Activity
Repeat all the data exactly, and where a record holds a picture, leave that picture out.

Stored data
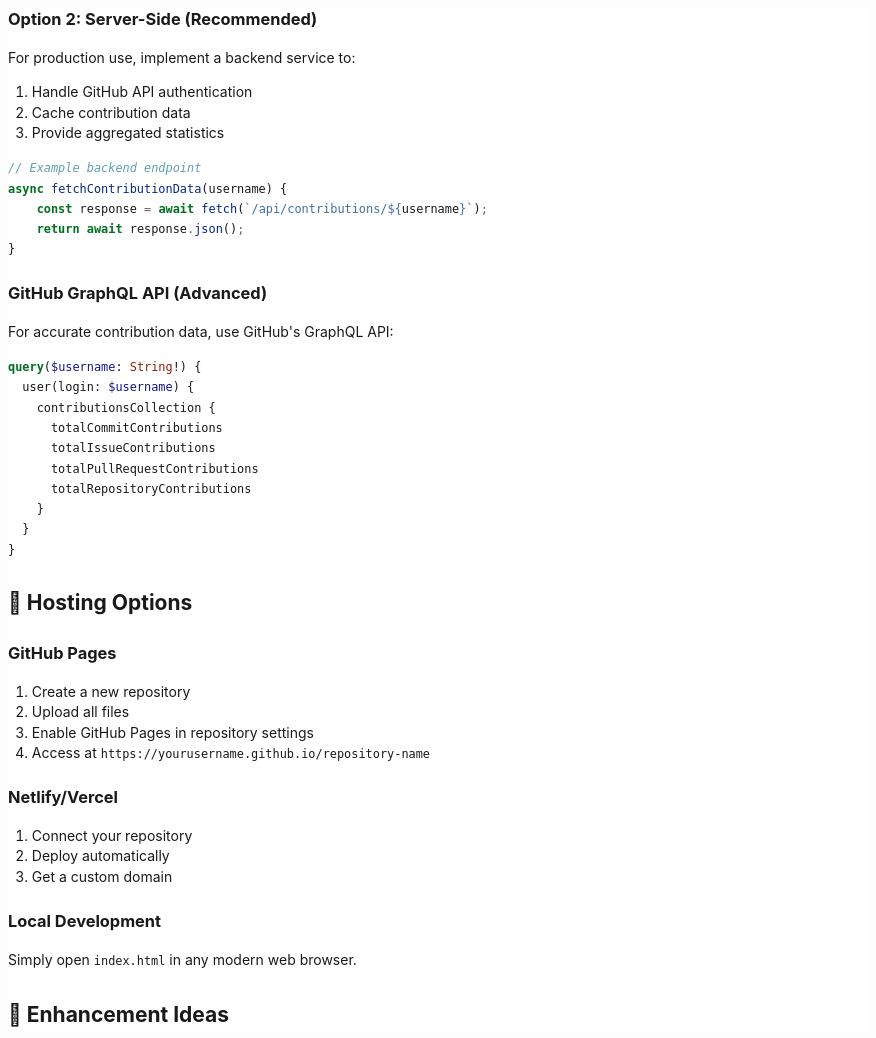 ### Option 2: Server-Side (Recommended)

For production use, implement a backend service to:
1. Handle GitHub API authentication
2. Cache contribution data
3. Provide aggregated statistics

```javascript
// Example backend endpoint
async fetchContributionData(username) {
    const response = await fetch(`/api/contributions/${username}`);
    return await response.json();
}
```

### GitHub GraphQL API (Advanced)

For accurate contribution data, use GitHub's GraphQL API:

```graphql
query($username: String!) {
  user(login: $username) {
    contributionsCollection {
      totalCommitContributions
      totalIssueContributions
      totalPullRequestContributions
      totalRepositoryContributions
    }
  }
}
```

## 🎨 Hosting Options

### GitHub Pages

1. Create a new repository
2. Upload all files
3. Enable GitHub Pages in repository settings
4. Access at `https://yourusername.github.io/repository-name`

### Netlify/Vercel

1. Connect your repository
2. Deploy automatically
3. Get a custom domain

### Local Development

Simply open `index.html` in any modern web browser.

## 🌟 Enhancement Ideas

Answer area
 ### Option 2: Server-Side (Recommended)

For production use, implement a backend service to:
1. Handle GitHub API authentication
2. Cache contribution data
3. Provide aggregated statistics

```javascript
// Example backend endpoint
async fetchContributionData(username) {
    const response = await fetch(`/api/contributions/${username}`);
    return await response.json();
}
```

### GitHub GraphQL API (Advanced)

For accurate contribution data, use GitHub's GraphQL API:

```graphql
query($username: String!) {
  user(login: $username) {
    contributionsCollection {
      totalCommitContributions
      totalIssueContributions
      totalPullRequestContributions
      totalRepositoryContributions
    }
  }
}
```

## 🎨 Hosting Options

### GitHub Pages

1. Create a new repository
2. Upload all files
3. Enable GitHub Pages in repository settings
4. Access at `https://yourusername.github.io/repository-name`

### Netlify/Vercel

1. Connect your repository
2. Deploy automatically
3. Get a custom domain

### Local Development

Simply open `index.html` in any modern web browser.

## 🌟 Enhancement Ideas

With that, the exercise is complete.